Here are five reasons why:
First, the country already lacks enough primary-care physicians to meet our health care needs. The problem is especially dire in underserved communities, both rural and urban, where federally qualified health centers and nurse-managed health clinics deliver a huge portion of primary care.
Second, the primary-care shortage is worsening due to the Affordable Care Act and the aging U.S. population. According to the Association of American Medical Colleges, by 2025, there will be a shortage of 65,800 primary-care physicians. Unless we make a full-bore effort to revitalize the provider pipeline — physicians, nurse practitioners and physician assistants — increasing numbers of needy Americans will be unable to receive the care they need, even if they are insured.
Third, a substantial body of research has shown that for the overwhelming majority of primary-care concerns, nurse practitioners, or NPs, perform as well as physicians on clinical outcomes and patient satisfaction. Moreover, NPs can be trained faster and less expensively than physicians and have demonstrated a willingness and ability to work in underserved areas. This does not negate the need for more physicians, but we desperately need all hands on deck.
Fourth, despite the research showing NPs’ excellent clinical results, newly graduated NPs are often discouraged from joining federally qualified health centers because of the intensity and demands of providing service in these complex clinical settings. In fact, the Institute of Medicine’s 2011 report, The Future of Nursing: Leading Change, Advancing Health, called for residency programs, partly in response to concerns that newly graduated NPs will not have had enough experience or training.
This leads to reason No. 5: Nurse practitioner residencies address these concerns. The residencies provide an extra year of hands-on training for newly graduated NPs, often including the opportunity to work in teams with physician colleagues, much as primary-care physicians work with specialty colleagues. While it is too soon to rigorously gauge the value of the first wave of NP residency programs, residency is a proven model for training physicians, and the anecdotal evidence about NP residencies — including from our own program in collaboration with Glide Health Services in San Francisco — is quite encouraging.
Inspired in part by Dr. Margaret Flinter, an advanced-practice nurse who is the country’s leading advocate for NP residencies, Congress originally authorized a three-year pilot program (2011-14) that established nurse practitioner residencies in federally qualified health centers and nurse-managed health clinics as part of the Affordable Care Act. Now U.S. Sen. Bernie Sanders, D-Vermont, has proposed that the NP residencies be reauthorized and funded at $75 million for the next five years.

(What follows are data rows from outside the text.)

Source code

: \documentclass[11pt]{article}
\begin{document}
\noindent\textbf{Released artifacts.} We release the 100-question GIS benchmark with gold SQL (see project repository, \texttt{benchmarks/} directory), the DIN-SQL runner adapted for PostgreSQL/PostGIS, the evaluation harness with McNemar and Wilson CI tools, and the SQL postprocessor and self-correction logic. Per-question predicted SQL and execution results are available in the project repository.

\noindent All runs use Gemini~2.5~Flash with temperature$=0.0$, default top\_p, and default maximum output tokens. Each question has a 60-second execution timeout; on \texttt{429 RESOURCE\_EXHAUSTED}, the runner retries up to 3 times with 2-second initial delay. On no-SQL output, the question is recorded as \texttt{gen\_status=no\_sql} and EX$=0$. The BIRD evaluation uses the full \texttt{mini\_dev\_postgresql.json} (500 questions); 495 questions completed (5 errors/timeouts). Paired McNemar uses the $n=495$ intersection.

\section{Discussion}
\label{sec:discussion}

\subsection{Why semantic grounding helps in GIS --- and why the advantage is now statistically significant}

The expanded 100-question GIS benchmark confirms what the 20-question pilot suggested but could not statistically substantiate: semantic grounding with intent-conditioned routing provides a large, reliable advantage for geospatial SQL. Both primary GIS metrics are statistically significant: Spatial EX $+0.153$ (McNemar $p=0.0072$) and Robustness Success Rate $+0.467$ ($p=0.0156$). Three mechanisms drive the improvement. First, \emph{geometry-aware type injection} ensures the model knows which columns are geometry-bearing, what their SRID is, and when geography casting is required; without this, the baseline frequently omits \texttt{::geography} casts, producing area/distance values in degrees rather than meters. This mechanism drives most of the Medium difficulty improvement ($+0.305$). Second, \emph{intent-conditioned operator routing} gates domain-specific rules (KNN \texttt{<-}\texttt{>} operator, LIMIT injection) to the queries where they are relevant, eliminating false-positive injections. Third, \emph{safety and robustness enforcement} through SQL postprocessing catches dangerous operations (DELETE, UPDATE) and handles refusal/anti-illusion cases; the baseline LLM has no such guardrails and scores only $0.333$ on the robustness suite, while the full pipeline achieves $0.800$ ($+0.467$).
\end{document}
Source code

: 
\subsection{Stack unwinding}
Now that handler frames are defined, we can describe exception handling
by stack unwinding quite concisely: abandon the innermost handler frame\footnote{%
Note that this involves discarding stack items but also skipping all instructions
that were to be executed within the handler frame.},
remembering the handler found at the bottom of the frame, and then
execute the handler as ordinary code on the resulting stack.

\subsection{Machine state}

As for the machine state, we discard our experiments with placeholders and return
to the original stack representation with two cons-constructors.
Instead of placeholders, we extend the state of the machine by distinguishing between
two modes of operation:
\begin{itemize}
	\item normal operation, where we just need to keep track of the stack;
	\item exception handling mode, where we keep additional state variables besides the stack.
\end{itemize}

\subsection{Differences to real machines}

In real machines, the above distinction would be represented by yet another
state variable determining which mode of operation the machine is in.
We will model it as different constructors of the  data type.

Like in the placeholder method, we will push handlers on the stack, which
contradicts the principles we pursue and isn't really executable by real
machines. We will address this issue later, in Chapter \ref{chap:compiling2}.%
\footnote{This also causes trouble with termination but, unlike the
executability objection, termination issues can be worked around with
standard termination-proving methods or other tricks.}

On Wednesday, Flinter testified in front of the Senate Health, Education, Labor and Pension Committee in support of that proposal. Hers is a voice the entire country — not just politicians and health care professionals — needs to hear.
After all, in the short term, reauthorizing and funding another five years for NP residencies is an effective, economic way to extend the primary-care workforce in the clinics implementing these programs. Long-term, it gives researchers and policymakers an opportunity to rigorously gauge the value of the NP residency concept and establish best practices.
Given the urgent nature of the primary-care crisis, the history of NPs delivering exemplary primary care and the low-risk, high-reward nature of this proposal, how can we afford not to support its reauthorization and funding?
I urge both the health care community and members of the general public to ask their representatives in Congress to support this desperately needed program.
David Vlahov is dean and professor at the UC San Francisco School of Nursing.